• _Brief_
Copy each line below in which the string "DBaaS" appears.

• _Data in this exercise_

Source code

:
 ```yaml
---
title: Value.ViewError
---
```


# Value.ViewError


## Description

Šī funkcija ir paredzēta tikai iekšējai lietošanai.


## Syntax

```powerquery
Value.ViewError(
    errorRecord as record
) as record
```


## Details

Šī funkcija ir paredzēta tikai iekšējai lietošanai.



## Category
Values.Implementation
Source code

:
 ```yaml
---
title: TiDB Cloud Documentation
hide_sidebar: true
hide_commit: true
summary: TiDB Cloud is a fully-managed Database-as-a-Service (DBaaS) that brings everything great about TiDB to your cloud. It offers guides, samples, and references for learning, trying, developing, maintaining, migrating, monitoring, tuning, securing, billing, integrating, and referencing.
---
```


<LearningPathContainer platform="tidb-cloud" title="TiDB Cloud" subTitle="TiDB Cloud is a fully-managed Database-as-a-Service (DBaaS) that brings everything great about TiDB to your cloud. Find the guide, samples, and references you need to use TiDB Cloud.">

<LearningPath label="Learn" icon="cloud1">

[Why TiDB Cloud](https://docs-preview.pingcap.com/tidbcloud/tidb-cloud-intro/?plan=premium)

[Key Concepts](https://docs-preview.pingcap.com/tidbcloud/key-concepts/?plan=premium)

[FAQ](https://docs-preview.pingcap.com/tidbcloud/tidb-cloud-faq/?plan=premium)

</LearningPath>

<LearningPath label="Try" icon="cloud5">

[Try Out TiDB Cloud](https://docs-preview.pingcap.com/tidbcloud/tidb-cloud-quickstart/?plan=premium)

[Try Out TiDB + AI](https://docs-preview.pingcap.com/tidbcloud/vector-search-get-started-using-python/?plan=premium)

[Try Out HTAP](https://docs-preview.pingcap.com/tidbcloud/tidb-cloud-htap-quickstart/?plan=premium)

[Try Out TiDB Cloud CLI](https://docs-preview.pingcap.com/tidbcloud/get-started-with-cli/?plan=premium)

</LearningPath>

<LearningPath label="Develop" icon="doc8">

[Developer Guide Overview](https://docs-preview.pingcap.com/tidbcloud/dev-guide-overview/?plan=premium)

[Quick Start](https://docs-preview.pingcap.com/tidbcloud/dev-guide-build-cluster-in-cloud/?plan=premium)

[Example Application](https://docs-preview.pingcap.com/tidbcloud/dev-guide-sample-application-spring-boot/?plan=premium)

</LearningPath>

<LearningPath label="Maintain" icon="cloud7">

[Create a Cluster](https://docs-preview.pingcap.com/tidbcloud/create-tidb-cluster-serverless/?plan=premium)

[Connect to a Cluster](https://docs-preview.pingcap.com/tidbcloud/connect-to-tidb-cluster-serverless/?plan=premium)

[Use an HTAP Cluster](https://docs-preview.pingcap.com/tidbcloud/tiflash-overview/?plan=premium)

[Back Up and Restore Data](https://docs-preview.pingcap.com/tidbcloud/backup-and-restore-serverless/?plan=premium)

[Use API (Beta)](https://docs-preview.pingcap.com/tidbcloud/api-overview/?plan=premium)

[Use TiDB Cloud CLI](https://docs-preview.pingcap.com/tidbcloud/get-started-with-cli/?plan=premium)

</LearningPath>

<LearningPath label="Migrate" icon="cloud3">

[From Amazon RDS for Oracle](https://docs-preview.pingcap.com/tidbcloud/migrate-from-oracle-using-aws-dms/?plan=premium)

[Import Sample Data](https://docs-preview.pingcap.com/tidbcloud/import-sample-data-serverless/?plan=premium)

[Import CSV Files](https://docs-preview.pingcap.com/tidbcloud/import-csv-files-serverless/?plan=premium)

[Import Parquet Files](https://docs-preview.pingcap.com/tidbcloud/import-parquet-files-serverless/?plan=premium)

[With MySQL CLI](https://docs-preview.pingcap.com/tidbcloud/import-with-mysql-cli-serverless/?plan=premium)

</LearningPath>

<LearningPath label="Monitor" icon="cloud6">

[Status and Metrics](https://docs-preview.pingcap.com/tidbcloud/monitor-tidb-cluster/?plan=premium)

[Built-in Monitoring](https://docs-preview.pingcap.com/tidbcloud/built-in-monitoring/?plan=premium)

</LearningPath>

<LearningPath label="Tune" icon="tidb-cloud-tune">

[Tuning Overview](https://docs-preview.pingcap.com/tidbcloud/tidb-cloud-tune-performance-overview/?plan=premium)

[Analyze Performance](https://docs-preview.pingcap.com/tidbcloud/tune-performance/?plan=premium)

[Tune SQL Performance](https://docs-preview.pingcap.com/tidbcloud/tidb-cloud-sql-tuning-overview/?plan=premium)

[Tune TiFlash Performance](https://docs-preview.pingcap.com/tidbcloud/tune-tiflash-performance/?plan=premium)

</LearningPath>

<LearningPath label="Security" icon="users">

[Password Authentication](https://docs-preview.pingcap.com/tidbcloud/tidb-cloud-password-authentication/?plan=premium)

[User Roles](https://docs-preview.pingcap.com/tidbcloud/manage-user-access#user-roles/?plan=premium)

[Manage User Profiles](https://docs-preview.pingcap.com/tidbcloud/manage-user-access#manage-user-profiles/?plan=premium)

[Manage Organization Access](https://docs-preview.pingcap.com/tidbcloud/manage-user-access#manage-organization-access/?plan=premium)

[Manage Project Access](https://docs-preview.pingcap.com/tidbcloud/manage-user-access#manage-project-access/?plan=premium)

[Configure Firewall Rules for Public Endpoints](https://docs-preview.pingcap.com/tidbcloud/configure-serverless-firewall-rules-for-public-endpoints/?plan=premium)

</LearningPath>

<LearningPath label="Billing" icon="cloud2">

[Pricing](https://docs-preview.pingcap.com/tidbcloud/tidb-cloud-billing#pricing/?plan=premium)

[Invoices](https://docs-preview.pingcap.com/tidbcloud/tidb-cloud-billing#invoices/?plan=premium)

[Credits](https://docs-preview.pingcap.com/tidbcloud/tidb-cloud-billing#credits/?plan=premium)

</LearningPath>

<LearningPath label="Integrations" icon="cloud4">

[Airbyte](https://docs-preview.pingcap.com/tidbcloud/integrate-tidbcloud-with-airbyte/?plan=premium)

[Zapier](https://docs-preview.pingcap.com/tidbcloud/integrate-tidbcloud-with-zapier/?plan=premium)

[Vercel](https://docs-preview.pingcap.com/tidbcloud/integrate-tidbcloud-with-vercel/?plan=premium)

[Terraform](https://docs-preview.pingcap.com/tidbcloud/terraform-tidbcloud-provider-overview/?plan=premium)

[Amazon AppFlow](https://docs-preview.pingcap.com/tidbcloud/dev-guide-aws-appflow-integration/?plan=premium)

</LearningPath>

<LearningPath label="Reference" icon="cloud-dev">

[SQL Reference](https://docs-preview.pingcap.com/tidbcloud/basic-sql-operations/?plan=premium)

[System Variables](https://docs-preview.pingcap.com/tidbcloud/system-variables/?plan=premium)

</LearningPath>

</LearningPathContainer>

• _Task solution_
summary: TiDB Cloud is a fully-managed Database-as-a-Service (DBaaS) that brings everything great about TiDB to your cloud. It offers guides, samples, and references for learning, trying, developing, maintaining, migrating, monitoring, tuning, securing, billing, integrating, and referencing.
<LearningPathContainer platform="tidb-cloud" title="TiDB Cloud" subTitle="TiDB Cloud is a fully-managed Database-as-a-Service (DBaaS) that brings everything great about TiDB to your cloud. Find the guide, samples, and references you need to use TiDB Cloud.">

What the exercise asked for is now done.